What the young man implies that he needs is enough money to get him into yet another hotel for at least one night, until he can contact his "people" in the country and have them give him the address of his second hotel. When he found that he wouldn't be staying at the hotel that had been demolished, he sent a letter to his relatives giving them the address of the alternative hotel. His relatives know where he lives but he doesn't. He sounds like someone who stumbles through life making an endless succession of mistakes. Yet perhaps this is intended to characterize him, in the eyes of people he hopes to swindle, as the sort of gentleman of leisure who needs a secretary and a valet to take care of trivial matters for him.
He seems smart enough, but I couldn't call him lucky. He was just lucky that one night--and that was by the weirdest coincidence of the elderly gentleman losing the cake of soap by the bench. Saki describes him as a young man. Youth is an important element. He is apparently just starting out on a career as a confidence trickster and hasn't yet developed his craft sufficiently. He is trying to extract money from strangers by gaining their "confidence," but he hasn't had enough experience to develop his own "confidence." He might be called the un-confident confidence man. But he is learning. In the future he will carry a cake of soap in his pocket, but he won't bring it out and display it unless the "mark" should question him about it, as Gortsby ends up doing.

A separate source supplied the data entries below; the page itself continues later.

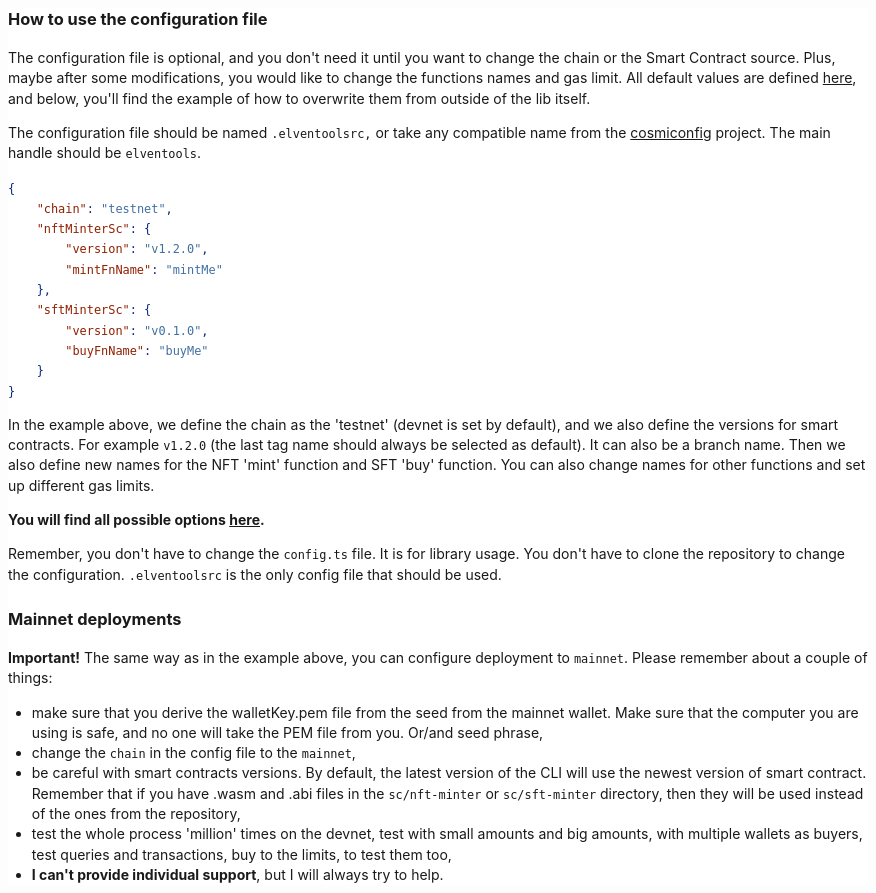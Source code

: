 ### How to use the configuration file

The configuration file is optional, and you don't need it until you want to change the chain or the Smart Contract source. Plus, maybe after some modifications, you would like to change the functions names and gas limit. All default values are defined [here](https://github.com/ElvenTools/elven-tools-cli/blob/main/src/config.ts), and below, you'll find the example of how to overwrite them from outside of the lib itself.

The configuration file should be named `.elventoolsrc,` or take any compatible name from the [cosmiconfig](https://github.com/davidtheclark/cosmiconfig) project. The main handle should be `elventools`.

```json
{
    "chain": "testnet",
    "nftMinterSc": {
        "version": "v1.2.0",
        "mintFnName": "mintMe"
    },
    "sftMinterSc": {
        "version": "v0.1.0",
        "buyFnName": "buyMe"
    }
}
```

In the example above, we define the chain as the 'testnet' (devnet is set by default), and we also define the versions for smart contracts. For example `v1.2.0` (the last tag name should always be selected as default). It can also be a branch name. Then we also define new names for the NFT 'mint' function and SFT 'buy' function. You can also change names for other functions and set up different gas limits. 

**You will find all possible options [here](/docs/cli-introduction.html#custom-configuration-options).**

Remember, you don't have to change the `config.ts` file. It is for library usage. You don't have to clone the repository to change the configuration. `.elventoolsrc` is the only config file that should be used.

<div class="embeded-media-container">
  <iframe width="560" height="315" src="https://www.youtube.com/embed/UlyTVa6oLuM" title="YouTube video player" frameborder="0" allow="accelerometer; autoplay; clipboard-write; encrypted-media; gyroscope; picture-in-picture" allowfullscreen></iframe>
</div>

### Mainnet deployments

**Important!** The same way as in the example above, you can configure deployment to `mainnet`. Please remember about a couple of things:
- make sure that you derive the walletKey.pem file from the seed from the mainnet wallet. Make sure that the computer you are using is safe, and no one will take the PEM file from you. Or/and seed phrase,
- change the `chain` in the config file to the `mainnet`,
- be careful with smart contracts versions. By default, the latest version of the CLI will use the newest version of smart contract. Remember that if you have .wasm and .abi files in the `sc/nft-minter` or `sc/sft-minter` directory, then they will be used instead of the ones from the repository,
- test the whole process 'million' times on the devnet, test with small amounts and big amounts, with multiple wallets as buyers, test queries and transactions, buy to the limits, to test them too,
- **I can't provide individual support**, but I will always try to help.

"Of course," said Gortsby slowly, "the weak point of your story is that you can't produce the soap."
"I must have lost it," he muttered angrily.
He displays a lot of anger for a confidence man, whom one would expect to be smooth. He is not angry about losing the soap, because he never had it. What he is angry about is that he has wasted time telling his complicated story to a cynical young man who obviously never had any intention of lending him money and might not even have any money himself. He expresses anger when he plops down on the bench and more anger when he gets up to leave. Who would want to lend money to such a volatile stranger?